Information shown
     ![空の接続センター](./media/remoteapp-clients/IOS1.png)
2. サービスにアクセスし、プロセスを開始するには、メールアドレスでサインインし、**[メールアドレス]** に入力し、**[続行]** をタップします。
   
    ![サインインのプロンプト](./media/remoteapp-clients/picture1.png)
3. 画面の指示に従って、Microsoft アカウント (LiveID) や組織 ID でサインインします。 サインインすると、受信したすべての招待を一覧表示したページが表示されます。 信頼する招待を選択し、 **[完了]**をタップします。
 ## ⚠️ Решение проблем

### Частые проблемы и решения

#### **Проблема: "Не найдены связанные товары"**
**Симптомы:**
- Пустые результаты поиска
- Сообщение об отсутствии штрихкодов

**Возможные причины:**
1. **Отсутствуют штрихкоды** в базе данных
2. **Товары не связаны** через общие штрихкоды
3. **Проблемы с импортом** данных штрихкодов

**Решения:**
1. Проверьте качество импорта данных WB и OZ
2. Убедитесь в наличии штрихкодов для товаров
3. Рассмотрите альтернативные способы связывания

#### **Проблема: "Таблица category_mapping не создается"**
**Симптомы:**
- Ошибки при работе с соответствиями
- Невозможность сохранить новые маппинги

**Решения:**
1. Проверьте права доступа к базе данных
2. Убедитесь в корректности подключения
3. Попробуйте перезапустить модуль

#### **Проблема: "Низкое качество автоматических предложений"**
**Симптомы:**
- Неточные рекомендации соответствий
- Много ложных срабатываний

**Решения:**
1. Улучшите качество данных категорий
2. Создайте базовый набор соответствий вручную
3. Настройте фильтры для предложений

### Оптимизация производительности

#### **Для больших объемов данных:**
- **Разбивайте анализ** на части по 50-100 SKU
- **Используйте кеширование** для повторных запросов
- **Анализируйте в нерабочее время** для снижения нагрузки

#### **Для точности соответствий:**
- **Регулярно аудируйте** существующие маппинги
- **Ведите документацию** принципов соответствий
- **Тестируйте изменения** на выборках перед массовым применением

About this exercise
Copy out all the lines of the records that include "Убедитесь".

Result of the task
2. Убедитесь в наличии штрихкодов для товаров
2. Убедитесь в корректности подключения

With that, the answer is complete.